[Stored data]
──────────────────────────────

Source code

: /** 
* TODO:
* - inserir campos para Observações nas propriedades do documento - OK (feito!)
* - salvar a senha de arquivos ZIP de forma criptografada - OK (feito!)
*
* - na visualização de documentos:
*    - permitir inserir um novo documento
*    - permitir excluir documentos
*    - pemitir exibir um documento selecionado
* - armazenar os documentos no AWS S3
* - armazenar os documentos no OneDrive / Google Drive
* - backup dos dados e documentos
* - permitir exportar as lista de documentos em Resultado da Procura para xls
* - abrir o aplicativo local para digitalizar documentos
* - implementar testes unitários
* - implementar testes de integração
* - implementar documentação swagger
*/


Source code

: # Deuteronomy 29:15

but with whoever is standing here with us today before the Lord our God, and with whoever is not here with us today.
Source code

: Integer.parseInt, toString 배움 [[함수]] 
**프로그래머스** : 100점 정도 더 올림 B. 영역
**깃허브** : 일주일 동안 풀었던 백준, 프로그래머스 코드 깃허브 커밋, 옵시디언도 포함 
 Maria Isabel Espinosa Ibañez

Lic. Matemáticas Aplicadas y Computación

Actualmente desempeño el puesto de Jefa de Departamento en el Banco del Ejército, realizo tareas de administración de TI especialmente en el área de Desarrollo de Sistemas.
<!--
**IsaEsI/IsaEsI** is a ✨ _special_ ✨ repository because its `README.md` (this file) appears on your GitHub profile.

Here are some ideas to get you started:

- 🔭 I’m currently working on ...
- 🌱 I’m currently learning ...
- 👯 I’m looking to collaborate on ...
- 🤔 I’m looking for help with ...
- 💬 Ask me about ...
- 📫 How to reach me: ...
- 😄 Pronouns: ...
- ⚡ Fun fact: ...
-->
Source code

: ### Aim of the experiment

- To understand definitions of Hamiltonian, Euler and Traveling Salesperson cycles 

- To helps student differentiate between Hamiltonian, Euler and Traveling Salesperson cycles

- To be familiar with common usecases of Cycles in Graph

──────────────────────────────

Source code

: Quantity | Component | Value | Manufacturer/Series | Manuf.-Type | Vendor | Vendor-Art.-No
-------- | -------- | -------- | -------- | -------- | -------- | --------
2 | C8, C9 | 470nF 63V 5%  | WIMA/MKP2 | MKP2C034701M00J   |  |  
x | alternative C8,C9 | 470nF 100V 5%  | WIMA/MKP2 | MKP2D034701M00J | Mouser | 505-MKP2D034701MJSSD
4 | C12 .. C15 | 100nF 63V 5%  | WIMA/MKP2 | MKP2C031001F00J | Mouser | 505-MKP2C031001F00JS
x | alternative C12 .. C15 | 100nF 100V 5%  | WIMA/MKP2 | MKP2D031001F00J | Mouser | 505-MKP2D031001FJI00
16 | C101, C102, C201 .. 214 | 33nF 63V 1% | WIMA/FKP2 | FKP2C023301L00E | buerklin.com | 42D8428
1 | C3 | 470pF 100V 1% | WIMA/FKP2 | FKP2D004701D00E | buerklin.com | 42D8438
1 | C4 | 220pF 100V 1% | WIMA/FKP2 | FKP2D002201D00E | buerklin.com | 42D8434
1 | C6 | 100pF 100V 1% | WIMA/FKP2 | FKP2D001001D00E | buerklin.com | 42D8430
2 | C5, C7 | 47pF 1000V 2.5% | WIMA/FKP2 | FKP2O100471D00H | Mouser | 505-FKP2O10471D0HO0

──────────────────────────────

Work instructions - Extract exactly and only the lines above from the line containing "1 | C6 | 100pF" through the line containing "2 | C5, C7 |", both end lines included.

Exercise answer -
1 | C6 | 100pF 100V 1% | WIMA/FKP2 | FKP2D001001D00E | buerklin.com | 42D8430
2 | C5, C7 | 47pF 1000V 2.5% | WIMA/FKP2 | FKP2O100471D00H | Mouser | 505-FKP2O10471D0HO0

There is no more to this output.